HISTOIRE DE LA COURSE A PIED HORS STADE
Par Eric Lacroix – Professeur agrégé d’EPS – Entraîneur fédéral d’athlétisme

Parallèlement à l’histoire traditionnelle de l’athlétisme, il existe bien une véritable histoire de la course à pied hors des stades, une pratique communément qualifiée de libre. Cette pratique fédère une population avide de nouvelles difficultés et d’émotions fortes, orientée tout à la fois vers un plaisir partagé et une liberté clairement affichée. Cette nouvelle façon le concevoir l’athlétisme apparaît plus particulièrement au tournant des années 1970 dans un moment caractérisé par le renouvellement de pratiques sportives existantes ou la diffusion de nouvelles pratiques. En effet, dans un climat international mouvementé du fait de la guerre froide, on assiste à l’éclosion de nouveaux mouvements sociaux. Les revendications féministes,  écologistes, pour les droits de l’homme ou ceux des homosexuels s’affirment avec de plus en plus de force. Ce long processus de « crise post-68 » influence logiquement les aspirations des
générations nées après la guerre de 1939-1945.

Elles y trouvent un terrain fertile d’émancipation et de liberté, ainsi qu’une multitude d’idées et de contestations en tous genres. La réappropriation des espaces urbains et la recherche de l’épanouissement personnel hors du monde professionnel deviennent des valeurs centrales pour les catégories sociales les plus favorisées. Dès lors, beaucoup d’hommes et de femmes  s’efforcent de conquérir un territoire de la course à pied jusque-là accaparé par les seuls accrocs du chronomètre et les adeptes de la performance. C’est un phénomène nouveau pour les instances dirigeantes de l’athlétisme fédéral, un phénomène qui parfois leur échappe mais dont les nouveaux acteurs s’approprient progressivement l’état d’esprit.

Sensations vécues et ressentis du joggeur, temps de passage et performances du marathonien, douleurs musculaires extrêmes du coureur de montagne, les courses hors de l’enceinte des stades demeurent malgré tout des disciplines difficiles à définir et à fixer tant elles sont l’objet de multiples déclinaisons. Entre la course de fond, la course à pied, la course de montagne, la course sur route, voire le jogging ou le footing, diverses manières de pratiquer ont émergé avec force les unes après les autres depuis une trentaine d’années. La course à pied hors des stades est donc un objet d’étude complexe et hybride.
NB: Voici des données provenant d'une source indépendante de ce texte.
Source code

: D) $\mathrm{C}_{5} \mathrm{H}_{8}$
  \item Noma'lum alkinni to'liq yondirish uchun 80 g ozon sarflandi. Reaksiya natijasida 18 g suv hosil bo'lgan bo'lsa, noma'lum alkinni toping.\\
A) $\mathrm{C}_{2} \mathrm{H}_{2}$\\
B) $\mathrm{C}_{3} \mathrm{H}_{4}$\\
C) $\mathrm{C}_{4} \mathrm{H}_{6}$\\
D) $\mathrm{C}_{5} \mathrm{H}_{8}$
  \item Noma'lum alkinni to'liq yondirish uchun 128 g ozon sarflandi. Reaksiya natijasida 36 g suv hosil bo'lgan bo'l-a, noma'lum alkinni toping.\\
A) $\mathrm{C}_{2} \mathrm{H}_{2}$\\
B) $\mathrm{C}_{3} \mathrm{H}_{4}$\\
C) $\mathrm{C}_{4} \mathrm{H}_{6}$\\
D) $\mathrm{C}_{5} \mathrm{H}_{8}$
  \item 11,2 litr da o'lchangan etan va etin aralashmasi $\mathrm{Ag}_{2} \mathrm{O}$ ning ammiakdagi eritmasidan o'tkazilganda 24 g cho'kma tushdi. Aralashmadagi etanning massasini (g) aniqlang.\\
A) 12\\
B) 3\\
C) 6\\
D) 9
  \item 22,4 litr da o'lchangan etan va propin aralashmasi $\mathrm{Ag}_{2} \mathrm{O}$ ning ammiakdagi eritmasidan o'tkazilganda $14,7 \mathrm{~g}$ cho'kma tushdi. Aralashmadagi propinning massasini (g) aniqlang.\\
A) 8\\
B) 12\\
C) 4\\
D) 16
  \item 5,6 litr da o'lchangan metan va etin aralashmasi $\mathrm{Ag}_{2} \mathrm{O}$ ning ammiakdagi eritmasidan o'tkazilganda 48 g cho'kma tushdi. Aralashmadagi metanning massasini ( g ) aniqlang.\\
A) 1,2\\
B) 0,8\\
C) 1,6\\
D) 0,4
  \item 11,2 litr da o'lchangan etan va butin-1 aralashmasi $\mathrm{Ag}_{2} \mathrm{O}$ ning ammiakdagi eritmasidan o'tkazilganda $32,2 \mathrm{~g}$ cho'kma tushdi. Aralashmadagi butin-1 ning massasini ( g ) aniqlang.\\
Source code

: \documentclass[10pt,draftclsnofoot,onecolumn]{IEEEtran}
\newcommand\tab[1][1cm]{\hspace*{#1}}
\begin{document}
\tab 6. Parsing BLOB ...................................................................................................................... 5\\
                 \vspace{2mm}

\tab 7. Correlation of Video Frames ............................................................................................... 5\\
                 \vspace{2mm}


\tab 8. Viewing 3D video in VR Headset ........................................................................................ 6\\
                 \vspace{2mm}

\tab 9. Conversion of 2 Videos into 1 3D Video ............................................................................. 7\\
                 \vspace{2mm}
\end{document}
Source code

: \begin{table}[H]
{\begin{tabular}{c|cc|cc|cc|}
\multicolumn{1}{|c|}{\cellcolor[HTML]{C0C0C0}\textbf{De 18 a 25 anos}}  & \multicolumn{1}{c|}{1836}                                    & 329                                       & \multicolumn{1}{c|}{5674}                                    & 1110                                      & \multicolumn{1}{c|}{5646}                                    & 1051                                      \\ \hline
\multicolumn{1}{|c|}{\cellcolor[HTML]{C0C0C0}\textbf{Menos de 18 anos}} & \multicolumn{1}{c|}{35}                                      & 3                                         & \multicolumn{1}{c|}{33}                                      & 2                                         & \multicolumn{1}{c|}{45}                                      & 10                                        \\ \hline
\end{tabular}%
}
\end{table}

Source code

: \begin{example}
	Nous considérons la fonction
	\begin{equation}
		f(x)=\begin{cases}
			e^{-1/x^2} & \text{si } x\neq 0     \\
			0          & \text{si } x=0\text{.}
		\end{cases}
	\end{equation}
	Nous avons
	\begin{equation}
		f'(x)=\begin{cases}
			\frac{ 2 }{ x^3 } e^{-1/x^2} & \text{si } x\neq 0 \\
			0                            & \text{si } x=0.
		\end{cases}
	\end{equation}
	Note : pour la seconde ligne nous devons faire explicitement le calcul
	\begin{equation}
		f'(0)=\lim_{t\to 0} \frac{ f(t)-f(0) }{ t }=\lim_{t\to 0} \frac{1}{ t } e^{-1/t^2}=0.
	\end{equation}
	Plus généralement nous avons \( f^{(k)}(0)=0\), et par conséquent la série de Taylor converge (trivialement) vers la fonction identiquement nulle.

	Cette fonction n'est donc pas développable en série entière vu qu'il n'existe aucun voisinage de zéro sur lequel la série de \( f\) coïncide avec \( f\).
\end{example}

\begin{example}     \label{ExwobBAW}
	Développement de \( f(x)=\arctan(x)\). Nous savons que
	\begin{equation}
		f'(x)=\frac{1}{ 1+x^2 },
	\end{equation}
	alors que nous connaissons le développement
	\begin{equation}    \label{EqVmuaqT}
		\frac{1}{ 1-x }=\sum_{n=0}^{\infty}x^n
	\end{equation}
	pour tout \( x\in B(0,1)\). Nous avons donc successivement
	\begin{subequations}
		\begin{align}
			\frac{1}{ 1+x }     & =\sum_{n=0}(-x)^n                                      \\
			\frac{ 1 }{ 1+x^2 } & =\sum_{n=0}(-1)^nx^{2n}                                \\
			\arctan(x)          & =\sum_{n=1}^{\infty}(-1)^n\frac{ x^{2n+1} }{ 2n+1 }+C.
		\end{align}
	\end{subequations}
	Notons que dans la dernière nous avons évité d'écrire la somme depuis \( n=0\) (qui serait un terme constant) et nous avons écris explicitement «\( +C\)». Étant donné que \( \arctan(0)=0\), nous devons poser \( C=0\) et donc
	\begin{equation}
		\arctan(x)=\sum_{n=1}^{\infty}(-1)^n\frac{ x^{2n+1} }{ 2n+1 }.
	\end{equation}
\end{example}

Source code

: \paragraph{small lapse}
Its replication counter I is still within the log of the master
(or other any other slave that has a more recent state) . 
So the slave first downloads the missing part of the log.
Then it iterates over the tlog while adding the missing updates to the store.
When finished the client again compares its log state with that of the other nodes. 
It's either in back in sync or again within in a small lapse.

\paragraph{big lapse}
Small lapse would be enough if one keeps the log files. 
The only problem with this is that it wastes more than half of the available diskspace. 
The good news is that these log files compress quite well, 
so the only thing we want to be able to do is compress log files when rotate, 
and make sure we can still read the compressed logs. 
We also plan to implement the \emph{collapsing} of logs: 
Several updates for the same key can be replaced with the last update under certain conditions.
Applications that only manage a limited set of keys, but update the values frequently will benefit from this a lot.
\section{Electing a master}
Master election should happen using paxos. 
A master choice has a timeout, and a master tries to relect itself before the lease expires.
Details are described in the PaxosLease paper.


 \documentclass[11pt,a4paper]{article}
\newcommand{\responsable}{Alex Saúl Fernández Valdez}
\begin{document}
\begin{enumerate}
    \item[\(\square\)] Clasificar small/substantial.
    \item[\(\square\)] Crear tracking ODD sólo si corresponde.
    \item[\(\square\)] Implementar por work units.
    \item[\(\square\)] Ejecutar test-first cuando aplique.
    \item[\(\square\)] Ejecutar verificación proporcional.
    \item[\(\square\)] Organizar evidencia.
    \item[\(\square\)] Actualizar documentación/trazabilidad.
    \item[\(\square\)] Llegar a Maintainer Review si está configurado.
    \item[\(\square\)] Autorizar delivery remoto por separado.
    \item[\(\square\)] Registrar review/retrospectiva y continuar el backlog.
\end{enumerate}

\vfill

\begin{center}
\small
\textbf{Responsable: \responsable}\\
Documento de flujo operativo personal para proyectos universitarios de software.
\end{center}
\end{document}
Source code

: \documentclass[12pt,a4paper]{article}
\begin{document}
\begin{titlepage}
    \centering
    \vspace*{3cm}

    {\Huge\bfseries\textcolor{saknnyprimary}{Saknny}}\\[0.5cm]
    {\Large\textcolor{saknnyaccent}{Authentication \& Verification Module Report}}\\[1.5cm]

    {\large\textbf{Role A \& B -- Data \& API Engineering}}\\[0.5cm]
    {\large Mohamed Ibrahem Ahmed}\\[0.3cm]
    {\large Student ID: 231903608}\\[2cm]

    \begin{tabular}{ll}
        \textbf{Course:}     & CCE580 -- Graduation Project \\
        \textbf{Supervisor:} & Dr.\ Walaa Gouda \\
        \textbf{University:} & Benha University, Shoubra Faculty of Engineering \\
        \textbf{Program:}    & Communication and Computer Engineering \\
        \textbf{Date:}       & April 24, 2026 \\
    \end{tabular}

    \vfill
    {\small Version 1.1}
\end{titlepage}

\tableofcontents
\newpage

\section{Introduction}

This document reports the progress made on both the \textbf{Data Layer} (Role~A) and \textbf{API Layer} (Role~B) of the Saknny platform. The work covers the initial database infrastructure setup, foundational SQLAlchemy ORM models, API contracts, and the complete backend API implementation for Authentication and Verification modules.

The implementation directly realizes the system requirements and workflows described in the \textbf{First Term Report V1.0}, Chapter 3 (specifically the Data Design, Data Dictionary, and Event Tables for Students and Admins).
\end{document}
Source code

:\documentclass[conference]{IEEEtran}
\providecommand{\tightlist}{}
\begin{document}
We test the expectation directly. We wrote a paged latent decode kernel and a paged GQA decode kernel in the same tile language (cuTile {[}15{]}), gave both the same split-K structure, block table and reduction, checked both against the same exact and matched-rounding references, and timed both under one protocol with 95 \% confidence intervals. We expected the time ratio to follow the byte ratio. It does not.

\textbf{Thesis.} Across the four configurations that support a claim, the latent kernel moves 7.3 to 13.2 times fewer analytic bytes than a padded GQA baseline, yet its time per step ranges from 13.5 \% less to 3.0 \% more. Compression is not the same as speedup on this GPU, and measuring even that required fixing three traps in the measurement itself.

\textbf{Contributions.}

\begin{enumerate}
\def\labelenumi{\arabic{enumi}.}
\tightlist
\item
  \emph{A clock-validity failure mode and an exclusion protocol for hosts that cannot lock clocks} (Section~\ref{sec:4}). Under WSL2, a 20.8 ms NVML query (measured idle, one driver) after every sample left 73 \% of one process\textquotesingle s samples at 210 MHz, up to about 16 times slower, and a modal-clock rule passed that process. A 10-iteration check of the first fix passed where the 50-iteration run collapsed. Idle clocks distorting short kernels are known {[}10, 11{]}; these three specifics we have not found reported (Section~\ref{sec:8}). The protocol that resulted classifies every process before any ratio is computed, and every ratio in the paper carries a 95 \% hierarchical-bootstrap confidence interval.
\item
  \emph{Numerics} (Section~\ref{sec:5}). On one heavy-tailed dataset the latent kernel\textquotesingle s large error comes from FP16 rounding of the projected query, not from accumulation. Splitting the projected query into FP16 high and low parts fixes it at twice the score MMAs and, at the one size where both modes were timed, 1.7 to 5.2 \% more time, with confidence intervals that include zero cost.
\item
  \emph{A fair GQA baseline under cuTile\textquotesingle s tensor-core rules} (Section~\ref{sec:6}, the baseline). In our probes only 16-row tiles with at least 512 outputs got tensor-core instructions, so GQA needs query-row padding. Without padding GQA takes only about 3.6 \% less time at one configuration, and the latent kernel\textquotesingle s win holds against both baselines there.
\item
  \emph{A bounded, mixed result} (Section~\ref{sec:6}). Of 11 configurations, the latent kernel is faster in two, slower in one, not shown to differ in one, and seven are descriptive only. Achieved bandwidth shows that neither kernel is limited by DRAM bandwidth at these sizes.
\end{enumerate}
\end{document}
Les controverses sur les motivations profondes de ses adeptes sont aussi nombreuses que virulentes.

Il est bien délicat de cerner les contours précis de pratiques comme le « footing » et le « jogging », utilisées par certains pour maigrir ou pour la condition physique et par d’autres comme un moyen de préparer des efforts aussi intenses que le marathon. Etablir des continuités avec les fondamentaux de l’athlétisme – courir plus vite ou plus longtemps, sauter plus haut ou plus loin, lancer plus loin – n’est donc pas toujours évident. Par ailleurs perçue comme une pratique informelle, du « souci  de soi », du «bien être», il semble délicat de distinguer parmi ces éléments ceux qui permettraient la construction d’une véritable histoire de la course à pied « hors stade » ancrée dans le temps long. Car le « jogging » ou le » footing », sont des termes importés des Etats-Unis dans les années 1970 et qui représentent un phénomène de mode tourné vers le bien être – sport pratiqué exclusivement pour se soucier de sa ligne. De même, le footing, qui selon le dictionnaire le Robert, se définit comme une promenade hygiénique à pied, ne peut sans précaution se vanter d’exister en tant que pratique compétitive.

A l’opposé de ces approches « ludiques » de la course hors stade, les courses sur route comptent néanmoins à leur actif pléthore de héros dignes de figurer au panthéon de l’athlétisme. Rappelons ici que le baron Pierre de Coubertin, le père de l’olympisme moderne n’hésite pas à décrire ainsi Spiridon Louis, ce héros digne de l’Antique qui gagna le marathon des J.O de 1896 à Athènes devant son public : « un magnifique berger vêtu de la fustanelle populaire et étranger à toutes les pratiques de l’entraînement scientifique. Il se prépara par le jeûne et la prière et passa, dit-on la dernière nuit devant les icônes, à la clarté des cierges. Dès lors je fus persuadé que les forces psychiques jouaient en sport un rôle bien plus effectif qu’on ne leur attribue ». Dans l’athlétisme français certains personnages ont aussi été érigés en modèles. De tous les athlètes français, Alain Mimoun, notre marathonien champion olympique est sans conteste celui qui a le palmarès le plus impressionnant et celui qui incarne le mieux cette dimension mythique. Il est déclaré l’athlète du siècle parmi une liste de grands champions français où figurent des noms comme Jules Ladoumègue, Micheline Ostermeyer, Colette Besson, Guy Drut, Roger Bambuck, Michel Jazy, Jean Bouin et plus récemment Marie-José Pérec ou Jean Galfione. Cette symbolique du modèle sportif, érigé en héros, montre bien que dans l’historiographie de faits ou d’évènements sportifs en course hors stade, le marathon occupe une place de choix, surtout lorsqu’il est olympique.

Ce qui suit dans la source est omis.